Technical: Sinar F 4x5 camera, Schneider G-Claron 240mm f9.0, Fujichrome 50, f/22 @ 1/125s, Broncolor Flashman head in Chimera bank, silver reflector to give shine to the skin.

Saturday, September 26, 2009

Diane Leicht, 1980

We had Diane Leicht under exclusive contract for Stix, Baer & Fuller for a couple of years, such was her talent and on-camera appeal.  Since there isn't much to date it, so this shot for bath and beauty products just sort of stayed in my portfolio.  Diane is from St. Louis and went on to some success in NYC and Europe.

Technical: Nikon F2, Micro-Nikkor 105mm f4.0, Kodachrome 25 Professional, f//11.0 @ 1/60s, lit with single Balcar strobe head shot through a silver/white umbrella.  Print on Cibachrome F using my own first developer formula and reversal process.  Copied with a Nikon D700 and Nikkor 50mm f1.4G.

Historical Note: I was pitching some old Camera World magazines, circa 1979, and noticed an article about non-silver photography.  Among the technologies being considered viable at the time, like UV sensitive plastics that could be erased with a hair dryer (I had a sheet of the stuff that I used to make highlight masks), was the "dark horse" of the day, the Charge Coupled Device.  At the time, CCDs were used mostly for esoteric photometry by astronomers and NASA.  To get an acceptable signal to noise ratio, the chips required a bath of liquid nitrogen.  The only dynamic, non-volatile memory available in 1980 was the bubble chip and 1K of single channel memory cost about $100.  The author of the article estimated that for a digital photography system to replace 35mm color gold standard, Kodachrome 25 Professional, would require 15 to 18 million pixels.

Looking at the 11x14 print of Diane, I realize that the Camera World author had it right.  Same size prints from my 12 mega-pixel D700 still fall just short of the Kodachrome 25 resolution.  Nikon's 24 mega-pixel D3x, released Spring 2009, is the first 35mm DSLR to actually surpass Kodachrome 25, a mere thirty years after the Camera World article.

Thursday, September 24, 2009

African Mast #2, St. Louis Art Museum

This fierce and beautiful mask is one of the more elaborately carved examples in the collection on display, this subject presented a number of challenges.  First it is behind glass with a number of reflections.  Second, it is really dark, despite the spotlight.  Finally, the color balance of the spotlight is odd, maybe 3000K.  Since this is typical of the kind of shooting I like to do in a museum, I purchased the new Nikkor 50mm f1.4G.  With this lens, the veiwfinder is bright enough to see potential issues.  Shooting at f/2.0 kept the glass reflections at a minimum.

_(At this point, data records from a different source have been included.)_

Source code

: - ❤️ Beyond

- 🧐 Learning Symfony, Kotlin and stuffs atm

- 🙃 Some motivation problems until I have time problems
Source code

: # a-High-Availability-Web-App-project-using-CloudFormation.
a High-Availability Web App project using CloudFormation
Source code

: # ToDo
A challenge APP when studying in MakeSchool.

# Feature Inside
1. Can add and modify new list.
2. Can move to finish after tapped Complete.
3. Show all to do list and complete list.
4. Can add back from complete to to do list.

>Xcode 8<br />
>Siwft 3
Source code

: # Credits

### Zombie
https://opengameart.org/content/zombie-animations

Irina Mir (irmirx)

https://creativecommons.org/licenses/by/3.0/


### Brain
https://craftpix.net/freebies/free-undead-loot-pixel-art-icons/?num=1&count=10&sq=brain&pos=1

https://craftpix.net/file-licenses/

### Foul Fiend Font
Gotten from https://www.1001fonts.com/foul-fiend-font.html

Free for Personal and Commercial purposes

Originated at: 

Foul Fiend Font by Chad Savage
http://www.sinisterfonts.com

Technial: Nikon D700, Nikkor AF-S 50mm f1.4G, ISO 200, f/2.0 @ 1/20s handheld, auto white balance. RAW file processed in Lightroom 2.4.  The primary adjustment was finding the odd-ball color balance.

Tuesday, September 22, 2009

Gargoyle Study #1

Gargoyle Study #1

Calumet Portable Shooting Table

Some new equipment I really wish I'd had in my studio days, the Calumet Portable Shooting Table and two Adorama Flashpoint 85w (480w equiv.) florescent banks.  The table is very well made, surprisingly sturdy and breaks down and stows away in a bag about the size of a back pack bed roll.  The Flashpoint banks have a cheap feel, but for $39, not that bad considering the replacement bulbs are $20 each.  The light on the stand (right) has a removable scrim hanging down.  The light on the floor, behind the table, has the scrim in place.  With the bulbs removed, the banks fold up to the size of a portable umbrella.

To test its strength, I snatched the nearest gargoyle weighing in at about four pounds and put it on the table.  Amazingly, the 1/8 inch flexible plastic sweep didn't deform much at all and the statue remained perfectly level.  Not having to worry about melting the table with quartz lighting is awesome - that used to drive me nuts!  The bank without the scrim delivers a broad light that is sharp enough to give nice shadows.

I think the claimed 480w tungsten equivalent is overly optimistic.  It looks more like 250w to me.  I'll run some color tests as soon as I get a new ColorChecker kit.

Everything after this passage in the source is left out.